Historic community in Florida, U.S.

American Beach is a historic beach community in northeastern Florida once popular with African-American vacationers. It is located north of Jacksonville on Amelia Island in Nassau County. During the time of segregation and the Jim Crow era, African Americans were denied access to many public amenities such as public pools and beaches in order to increase the value of nearby real estate, among other reasons. Abraham Lincoln Lewis, Florida's first black millionaire and president of the Afro-American Life Insurance Company, founded American Beach as a resort community that was visited mostly by African Americans, though all were welcome.

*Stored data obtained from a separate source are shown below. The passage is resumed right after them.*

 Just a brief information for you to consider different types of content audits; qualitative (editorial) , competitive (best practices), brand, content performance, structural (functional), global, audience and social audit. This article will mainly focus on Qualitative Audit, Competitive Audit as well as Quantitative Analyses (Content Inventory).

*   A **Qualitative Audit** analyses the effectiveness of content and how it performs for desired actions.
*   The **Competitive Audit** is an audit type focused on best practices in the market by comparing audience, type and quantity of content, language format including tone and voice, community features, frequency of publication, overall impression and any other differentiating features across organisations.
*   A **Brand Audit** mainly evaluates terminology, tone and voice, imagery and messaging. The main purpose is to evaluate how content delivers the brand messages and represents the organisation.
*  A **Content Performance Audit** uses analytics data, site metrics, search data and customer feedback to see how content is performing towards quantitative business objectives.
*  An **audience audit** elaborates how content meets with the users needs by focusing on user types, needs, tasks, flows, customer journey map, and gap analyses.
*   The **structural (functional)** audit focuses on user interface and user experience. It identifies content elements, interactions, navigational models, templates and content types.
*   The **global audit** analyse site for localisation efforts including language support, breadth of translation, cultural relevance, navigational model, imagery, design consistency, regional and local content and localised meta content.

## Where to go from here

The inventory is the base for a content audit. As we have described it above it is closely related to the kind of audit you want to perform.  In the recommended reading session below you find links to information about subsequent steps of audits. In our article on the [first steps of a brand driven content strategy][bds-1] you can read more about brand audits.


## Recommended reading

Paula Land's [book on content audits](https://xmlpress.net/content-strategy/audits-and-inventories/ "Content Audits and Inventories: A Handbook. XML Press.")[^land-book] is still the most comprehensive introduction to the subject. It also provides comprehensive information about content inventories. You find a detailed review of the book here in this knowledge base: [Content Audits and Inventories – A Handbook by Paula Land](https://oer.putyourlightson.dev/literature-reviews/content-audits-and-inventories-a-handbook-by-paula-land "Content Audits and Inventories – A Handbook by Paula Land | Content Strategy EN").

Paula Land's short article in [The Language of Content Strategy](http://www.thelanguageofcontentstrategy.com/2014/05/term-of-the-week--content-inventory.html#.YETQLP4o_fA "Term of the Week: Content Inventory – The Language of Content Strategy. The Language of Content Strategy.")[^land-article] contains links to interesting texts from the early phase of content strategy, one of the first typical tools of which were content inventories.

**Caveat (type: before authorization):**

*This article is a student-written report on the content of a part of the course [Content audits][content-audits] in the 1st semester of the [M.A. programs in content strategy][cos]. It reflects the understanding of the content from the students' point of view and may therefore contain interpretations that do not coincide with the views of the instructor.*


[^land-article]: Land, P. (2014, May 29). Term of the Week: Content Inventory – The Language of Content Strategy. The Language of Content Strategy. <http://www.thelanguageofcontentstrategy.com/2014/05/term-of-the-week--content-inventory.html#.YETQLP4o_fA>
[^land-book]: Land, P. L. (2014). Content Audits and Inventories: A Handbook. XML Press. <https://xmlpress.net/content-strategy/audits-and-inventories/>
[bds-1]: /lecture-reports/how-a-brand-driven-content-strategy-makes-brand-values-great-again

It contains the American Beach Historic District, a historic district which was listed on the National Register of Historic Places in 2002.

==History==
American Beach was co-founded in 1935 by Florida's first black millionaire, Abraham Lincoln Lewis, and his Afro-American Life Insurance Company. A. L. Lewis was one of the original founders of the Afro-American Life Insurance Company in 1901; with little education he became a world traveler, investor, philanthropist, and the first African-American millionaire in the state of Florida.

Since many white-owned insurance companies at the time would not insure Black Americans, A. L. Lewis's company filled a niche in the community and was very successful. With this newfound wealth, A. L. Lewis bought and built various amenities open to Black Americans, such as the Lincoln Golf & Country Club and, of course, American Beach. Throughout the 1930s, 1940s, and 1950s, summers at American Beach were busy with families, churches, and children. American Beach stretched over 216 acres. It was a place where African Americans could enjoy "Recreation and Relaxation Without Humiliation". The beach resort included hotels, restaurants, and nightclubs as well as homes and other businesses. Over time American Beach became known as "The Negro Ocean Playground" a place for "Recreation and Relaxation without Humiliation".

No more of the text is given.